26. Cuando venga el Paráclito, que yo les enviaré de junto al Padre, el Espíritu de la verdad, que procede del Padre, él dará testimonio de mí.
27. Pero también ustedes darán testimonio, porque están conmigo desde el principio.
1. Les he dicho esto para que no se escandalicen.
2. Los expulsarán de las sinagogas. E incluso llegará la hora en que todo el que los mate piense que da culto a Dios.
3. Y esto lo harán porque no han conocido ni al Padre ni a mí.

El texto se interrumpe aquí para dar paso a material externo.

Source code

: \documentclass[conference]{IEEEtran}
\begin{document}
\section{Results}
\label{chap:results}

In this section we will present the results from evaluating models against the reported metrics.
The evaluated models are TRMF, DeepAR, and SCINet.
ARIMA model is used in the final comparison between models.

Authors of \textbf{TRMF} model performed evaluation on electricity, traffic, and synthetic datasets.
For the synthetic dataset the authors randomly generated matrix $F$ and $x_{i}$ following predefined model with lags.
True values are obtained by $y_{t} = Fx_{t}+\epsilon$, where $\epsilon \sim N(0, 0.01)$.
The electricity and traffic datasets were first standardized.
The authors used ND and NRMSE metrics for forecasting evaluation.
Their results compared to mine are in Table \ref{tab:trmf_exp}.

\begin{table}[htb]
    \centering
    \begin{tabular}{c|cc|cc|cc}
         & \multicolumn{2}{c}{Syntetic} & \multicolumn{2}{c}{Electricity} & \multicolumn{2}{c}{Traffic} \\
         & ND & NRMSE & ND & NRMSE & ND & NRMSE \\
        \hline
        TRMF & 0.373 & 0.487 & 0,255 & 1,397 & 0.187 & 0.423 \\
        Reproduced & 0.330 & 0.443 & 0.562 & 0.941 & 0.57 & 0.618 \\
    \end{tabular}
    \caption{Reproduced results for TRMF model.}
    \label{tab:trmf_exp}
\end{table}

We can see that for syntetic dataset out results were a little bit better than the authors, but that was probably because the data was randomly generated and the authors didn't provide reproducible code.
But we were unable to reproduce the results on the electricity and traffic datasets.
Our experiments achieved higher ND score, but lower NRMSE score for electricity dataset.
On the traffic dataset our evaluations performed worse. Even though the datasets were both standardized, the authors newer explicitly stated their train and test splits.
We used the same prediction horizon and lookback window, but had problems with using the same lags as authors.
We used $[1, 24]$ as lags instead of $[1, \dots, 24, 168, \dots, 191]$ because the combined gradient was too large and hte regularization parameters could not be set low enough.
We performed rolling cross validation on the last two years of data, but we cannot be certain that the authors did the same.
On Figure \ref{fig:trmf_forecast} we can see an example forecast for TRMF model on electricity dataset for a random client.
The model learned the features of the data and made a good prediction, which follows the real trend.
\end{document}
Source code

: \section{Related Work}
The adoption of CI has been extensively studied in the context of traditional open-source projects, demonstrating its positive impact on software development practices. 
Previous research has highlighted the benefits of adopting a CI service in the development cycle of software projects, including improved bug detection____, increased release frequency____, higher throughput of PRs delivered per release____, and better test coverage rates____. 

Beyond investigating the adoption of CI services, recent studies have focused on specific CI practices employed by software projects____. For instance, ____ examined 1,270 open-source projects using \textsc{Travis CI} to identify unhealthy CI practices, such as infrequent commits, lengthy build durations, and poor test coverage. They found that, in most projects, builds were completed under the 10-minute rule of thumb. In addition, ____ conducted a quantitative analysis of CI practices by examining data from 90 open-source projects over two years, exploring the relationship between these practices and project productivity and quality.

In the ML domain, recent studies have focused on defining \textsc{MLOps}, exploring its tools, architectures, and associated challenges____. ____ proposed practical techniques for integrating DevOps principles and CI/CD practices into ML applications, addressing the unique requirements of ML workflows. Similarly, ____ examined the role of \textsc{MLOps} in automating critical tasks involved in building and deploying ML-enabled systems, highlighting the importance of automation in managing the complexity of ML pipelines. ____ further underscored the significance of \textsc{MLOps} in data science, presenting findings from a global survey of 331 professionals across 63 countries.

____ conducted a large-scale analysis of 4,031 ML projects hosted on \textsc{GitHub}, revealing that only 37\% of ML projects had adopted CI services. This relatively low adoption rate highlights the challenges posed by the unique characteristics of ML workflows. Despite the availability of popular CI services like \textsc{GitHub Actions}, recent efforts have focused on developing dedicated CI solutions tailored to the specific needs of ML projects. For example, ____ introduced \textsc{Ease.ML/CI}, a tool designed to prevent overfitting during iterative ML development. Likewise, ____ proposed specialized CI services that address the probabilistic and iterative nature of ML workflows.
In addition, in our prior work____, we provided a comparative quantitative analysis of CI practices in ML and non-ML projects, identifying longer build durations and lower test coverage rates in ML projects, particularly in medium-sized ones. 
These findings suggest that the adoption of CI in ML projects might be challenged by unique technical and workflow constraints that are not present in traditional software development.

4. Les he dicho esto para que, cuando llegue la hora, se acuerden de que ya se los había dicho. No les dije esto desde el principio porque estaba yo con ustedes.

Reflexión: Jn 15,26-16,4

Desde la perspectiva mundana, no resulta nada alentador el panorama que aquí nos pinta Jesucristo. El que nos anticipe persecución e incluso la muerte a manos de quienes sentirán que hacen un servicio a Dios, no puede resultar atractivo desde ningún punto de vista. Habría que estar loco para ser partícipe de tal destino. Sin embargo debemos tener en cuenta que no es ya la visión mundana la que debe primar en nosotros, sino la cristiana, es decir, la de quienes conociendo y amando a Cristo nos hemos dispuesto a seguirlo seriamente hasta el fin. No es fácil. Se trata de una decisión que ha de afectar de modo determinante a nuestras vidas, y que tomamos a la luz de la fe. Es decir que sin fe, sería un absurdo adoptarla, porque podemos ver cómo puede costarnos la vida. Pero el que cree, sabe que si este es el precio, habrá que estar dispuesto a pagarlo para lograr el premio mayor, el verdadero sentido de la vida. Esta decisión solo tiene sentido para quien realmente cree que Jesucristo es el Hijo de Dios, el Mesías que ha venido a Salvarnos, que muriendo y resucitando ha sellado con su sangre el pacto de la alianza con Dios Padre, quien también habrá de resucitarnos al final de los tiempos, si viviendo en este mundo optamos por amar a Dios y al prójimo, tal como Jesús nos ha amado y nos manda. Pero hay algo más que no podemos pasar por alto en estas líneas; algo que es fundamental, que muestra claramente la comprensión de nuestros temores por parte de Jesús y es el envío de este Paráclito, que no viene a ser sino nuestro Defensor, que proviniendo de Dios, está por encima de todo y ha sido enviado por Jesucristo para enseñarnos la Luz y la Verdad y para defendernos de nuestros perseguidores. Con el Espíritu Santo de Dios como nuestro Paráclito, es decir como el portador de luz, el que habrá de recordarnos las palabras del Señor y como nuestro Defensor en las horas inciertas, no tenemos en realidad nada que temer, porque Jesucristo lo ha previsto todo, a fin de facilitarnos la tarea. Cuando venga el Paráclito, que yo les enviaré de junto al Padre, el Espíritu de la verdad, que procede del Padre, él dará testimonio de mí.